= ASSIGNMENT =
Retype the records word for word. Skip every image.

────────────────

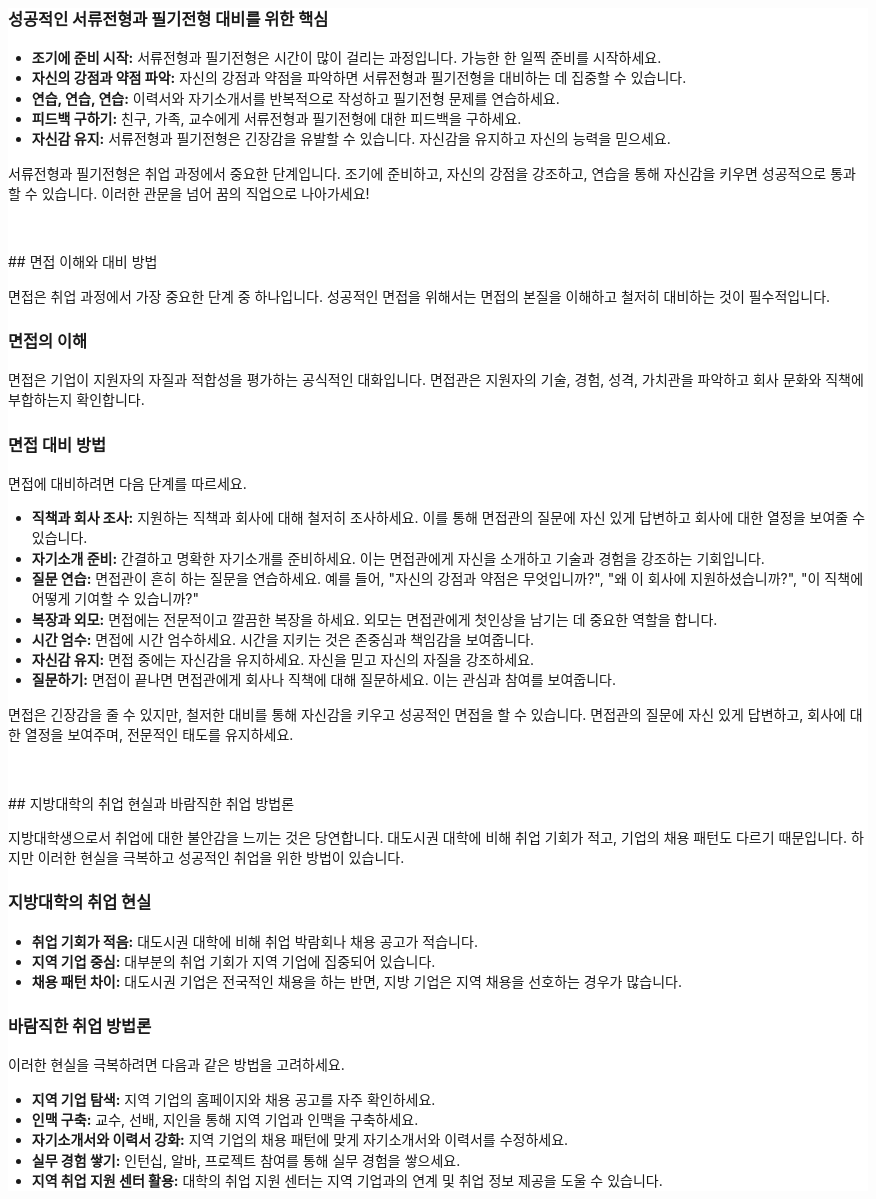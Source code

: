 ### 성공적인 서류전형과 필기전형 대비를 위한 핵심

- **조기에 준비 시작:** 서류전형과 필기전형은 시간이 많이 걸리는 과정입니다. 가능한 한 일찍 준비를 시작하세요.
- **자신의 강점과 약점 파악:** 자신의 강점과 약점을 파악하면 서류전형과 필기전형을 대비하는 데 집중할 수 있습니다.
- **연습, 연습, 연습:** 이력서와 자기소개서를 반복적으로 작성하고 필기전형 문제를 연습하세요.
- **피드백 구하기:** 친구, 가족, 교수에게 서류전형과 필기전형에 대한 피드백을 구하세요.
- **자신감 유지:** 서류전형과 필기전형은 긴장감을 유발할 수 있습니다. 자신감을 유지하고 자신의 능력을 믿으세요.

서류전형과 필기전형은 취업 과정에서 중요한 단계입니다. 조기에 준비하고, 자신의 강점을 강조하고, 연습을 통해 자신감을 키우면 성공적으로 통과할 수 있습니다. 이러한 관문을 넘어 꿈의 직업으로 나아가세요!

<p>&nbsp;</p>
## 면접 이해와 대비 방법

면접은 취업 과정에서 가장 중요한 단계 중 하나입니다. 성공적인 면접을 위해서는 면접의 본질을 이해하고 철저히 대비하는 것이 필수적입니다.

### 면접의 이해

면접은 기업이 지원자의 자질과 적합성을 평가하는 공식적인 대화입니다. 면접관은 지원자의 기술, 경험, 성격, 가치관을 파악하고 회사 문화와 직책에 부합하는지 확인합니다.

### 면접 대비 방법

면접에 대비하려면 다음 단계를 따르세요.

- **직책과 회사 조사:** 지원하는 직책과 회사에 대해 철저히 조사하세요. 이를 통해 면접관의 질문에 자신 있게 답변하고 회사에 대한 열정을 보여줄 수 있습니다.
- **자기소개 준비:** 간결하고 명확한 자기소개를 준비하세요. 이는 면접관에게 자신을 소개하고 기술과 경험을 강조하는 기회입니다.
- **질문 연습:** 면접관이 흔히 하는 질문을 연습하세요. 예를 들어, "자신의 강점과 약점은 무엇입니까?", "왜 이 회사에 지원하셨습니까?", "이 직책에 어떻게 기여할 수 있습니까?"
- **복장과 외모:** 면접에는 전문적이고 깔끔한 복장을 하세요. 외모는 면접관에게 첫인상을 남기는 데 중요한 역할을 합니다.
- **시간 엄수:** 면접에 시간 엄수하세요. 시간을 지키는 것은 존중심과 책임감을 보여줍니다.
- **자신감 유지:** 면접 중에는 자신감을 유지하세요. 자신을 믿고 자신의 자질을 강조하세요.
- **질문하기:** 면접이 끝나면 면접관에게 회사나 직책에 대해 질문하세요. 이는 관심과 참여를 보여줍니다.

면접은 긴장감을 줄 수 있지만, 철저한 대비를 통해 자신감을 키우고 성공적인 면접을 할 수 있습니다. 면접관의 질문에 자신 있게 답변하고, 회사에 대한 열정을 보여주며, 전문적인 태도를 유지하세요.

<p>&nbsp;</p>
## 지방대학의 취업 현실과 바람직한 취업 방법론

지방대학생으로서 취업에 대한 불안감을 느끼는 것은 당연합니다. 대도시권 대학에 비해 취업 기회가 적고, 기업의 채용 패턴도 다르기 때문입니다. 하지만 이러한 현실을 극복하고 성공적인 취업을 위한 방법이 있습니다.

### 지방대학의 취업 현실

* **취업 기회가 적음:** 대도시권 대학에 비해 취업 박람회나 채용 공고가 적습니다.
* **지역 기업 중심:** 대부분의 취업 기회가 지역 기업에 집중되어 있습니다.
* **채용 패턴 차이:** 대도시권 기업은 전국적인 채용을 하는 반면, 지방 기업은 지역 채용을 선호하는 경우가 많습니다.

### 바람직한 취업 방법론

이러한 현실을 극복하려면 다음과 같은 방법을 고려하세요.

* **지역 기업 탐색:** 지역 기업의 홈페이지와 채용 공고를 자주 확인하세요.
* **인맥 구축:** 교수, 선배, 지인을 통해 지역 기업과 인맥을 구축하세요.
* **자기소개서와 이력서 강화:** 지역 기업의 채용 패턴에 맞게 자기소개서와 이력서를 수정하세요.
* **실무 경험 쌓기:** 인턴십, 알바, 프로젝트 참여를 통해 실무 경험을 쌓으세요.
* **지역 취업 지원 센터 활용:** 대학의 취업 지원 센터는 지역 기업과의 연계 및 취업 정보 제공을 도울 수 있습니다.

────────────────

= RESPONSE TO THE TASK =
Source code

: ### 성공적인 서류전형과 필기전형 대비를 위한 핵심

- **조기에 준비 시작:** 서류전형과 필기전형은 시간이 많이 걸리는 과정입니다. 가능한 한 일찍 준비를 시작하세요.
- **자신의 강점과 약점 파악:** 자신의 강점과 약점을 파악하면 서류전형과 필기전형을 대비하는 데 집중할 수 있습니다.
- **연습, 연습, 연습:** 이력서와 자기소개서를 반복적으로 작성하고 필기전형 문제를 연습하세요.
- **피드백 구하기:** 친구, 가족, 교수에게 서류전형과 필기전형에 대한 피드백을 구하세요.
- **자신감 유지:** 서류전형과 필기전형은 긴장감을 유발할 수 있습니다. 자신감을 유지하고 자신의 능력을 믿으세요.

서류전형과 필기전형은 취업 과정에서 중요한 단계입니다. 조기에 준비하고, 자신의 강점을 강조하고, 연습을 통해 자신감을 키우면 성공적으로 통과할 수 있습니다. 이러한 관문을 넘어 꿈의 직업으로 나아가세요!

<p>&nbsp;</p>
## 면접 이해와 대비 방법

면접은 취업 과정에서 가장 중요한 단계 중 하나입니다. 성공적인 면접을 위해서는 면접의 본질을 이해하고 철저히 대비하는 것이 필수적입니다.

### 면접의 이해

면접은 기업이 지원자의 자질과 적합성을 평가하는 공식적인 대화입니다. 면접관은 지원자의 기술, 경험, 성격, 가치관을 파악하고 회사 문화와 직책에 부합하는지 확인합니다.

### 면접 대비 방법

면접에 대비하려면 다음 단계를 따르세요.

- **직책과 회사 조사:** 지원하는 직책과 회사에 대해 철저히 조사하세요. 이를 통해 면접관의 질문에 자신 있게 답변하고 회사에 대한 열정을 보여줄 수 있습니다.
- **자기소개 준비:** 간결하고 명확한 자기소개를 준비하세요. 이는 면접관에게 자신을 소개하고 기술과 경험을 강조하는 기회입니다.
- **질문 연습:** 면접관이 흔히 하는 질문을 연습하세요. 예를 들어, "자신의 강점과 약점은 무엇입니까?", "왜 이 회사에 지원하셨습니까?", "이 직책에 어떻게 기여할 수 있습니까?"
- **복장과 외모:** 면접에는 전문적이고 깔끔한 복장을 하세요. 외모는 면접관에게 첫인상을 남기는 데 중요한 역할을 합니다.
- **시간 엄수:** 면접에 시간 엄수하세요. 시간을 지키는 것은 존중심과 책임감을 보여줍니다.
- **자신감 유지:** 면접 중에는 자신감을 유지하세요. 자신을 믿고 자신의 자질을 강조하세요.
- **질문하기:** 면접이 끝나면 면접관에게 회사나 직책에 대해 질문하세요. 이는 관심과 참여를 보여줍니다.

면접은 긴장감을 줄 수 있지만, 철저한 대비를 통해 자신감을 키우고 성공적인 면접을 할 수 있습니다. 면접관의 질문에 자신 있게 답변하고, 회사에 대한 열정을 보여주며, 전문적인 태도를 유지하세요.

<p>&nbsp;</p>
## 지방대학의 취업 현실과 바람직한 취업 방법론

지방대학생으로서 취업에 대한 불안감을 느끼는 것은 당연합니다. 대도시권 대학에 비해 취업 기회가 적고, 기업의 채용 패턴도 다르기 때문입니다. 하지만 이러한 현실을 극복하고 성공적인 취업을 위한 방법이 있습니다.

### 지방대학의 취업 현실

* **취업 기회가 적음:** 대도시권 대학에 비해 취업 박람회나 채용 공고가 적습니다.
* **지역 기업 중심:** 대부분의 취업 기회가 지역 기업에 집중되어 있습니다.
* **채용 패턴 차이:** 대도시권 기업은 전국적인 채용을 하는 반면, 지방 기업은 지역 채용을 선호하는 경우가 많습니다.

### 바람직한 취업 방법론

이러한 현실을 극복하려면 다음과 같은 방법을 고려하세요.

* **지역 기업 탐색:** 지역 기업의 홈페이지와 채용 공고를 자주 확인하세요.
* **인맥 구축:** 교수, 선배, 지인을 통해 지역 기업과 인맥을 구축하세요.
* **자기소개서와 이력서 강화:** 지역 기업의 채용 패턴에 맞게 자기소개서와 이력서를 수정하세요.
* **실무 경험 쌓기:** 인턴십, 알바, 프로젝트 참여를 통해 실무 경험을 쌓으세요.
* **지역 취업 지원 센터 활용:** 대학의 취업 지원 센터는 지역 기업과의 연계 및 취업 정보 제공을 도울 수 있습니다.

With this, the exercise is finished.